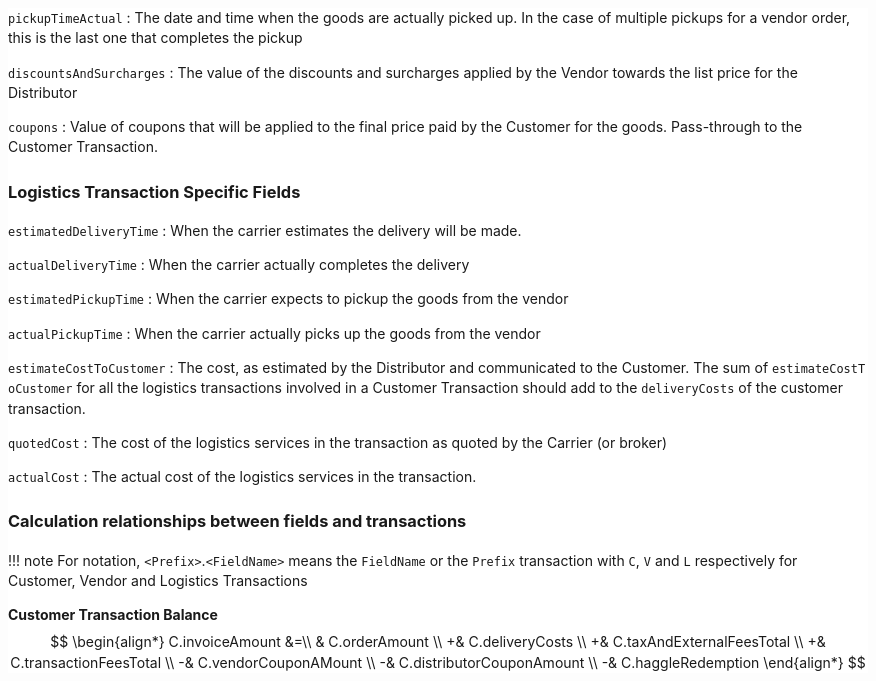 `pickupTimeActual`
: The date and time when the goods are actually picked up. In the case of multiple pickups for a vendor order, this is the last one that completes the pickup

`discountsAndSurcharges`
: The value of the discounts and surcharges applied by the Vendor towards the list price for the Distributor

`coupons`
: Value of coupons that will be applied to the final price paid by the Customer for the goods. Pass-through to the Customer Transaction.

### Logistics Transaction Specific Fields

`estimatedDeliveryTime`
: When the carrier estimates the delivery will be made.

`actualDeliveryTime`
: When the carrier actually completes the delivery

`estimatedPickupTime`
: When the carrier expects to pickup the goods from the vendor

`actualPickupTime`
: When the carrier actually picks up the goods from the vendor

`estimateCostToCustomer`
: The cost, as estimated by the Distributor and communicated to the Customer. The sum of `estimateCostToCustomer` for all the logistics transactions involved in a Customer Transaction should add to the `deliveryCosts` of the customer transaction.

`quotedCost`
: The cost of the logistics services in the transaction as quoted by the Carrier (or broker)

`actualCost`
: The actual cost of the logistics services in the transaction.

### Calculation relationships between fields and transactions

!!! note
    For notation, `<Prefix>`.`<FieldName>` means the `FieldName` or the `Prefix` transaction with `C`, `V` and `L` respectively for Customer, Vendor and Logistics Transactions

**Customer Transaction Balance**
$$
\begin{align*}
C.invoiceAmount &=\\
& C.orderAmount \\
+& C.deliveryCosts \\
+& C.taxAndExternalFeesTotal \\
+& C.transactionFeesTotal \\
-& C.vendorCouponAMount \\
-& C.distributorCouponAmount \\
-& C.haggleRedemption
\end{align*}
$$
####
:: Work item ::
The only acceptable answer is a number: how many lines in the data above hold the word "coupons".

:: Task answer ::
2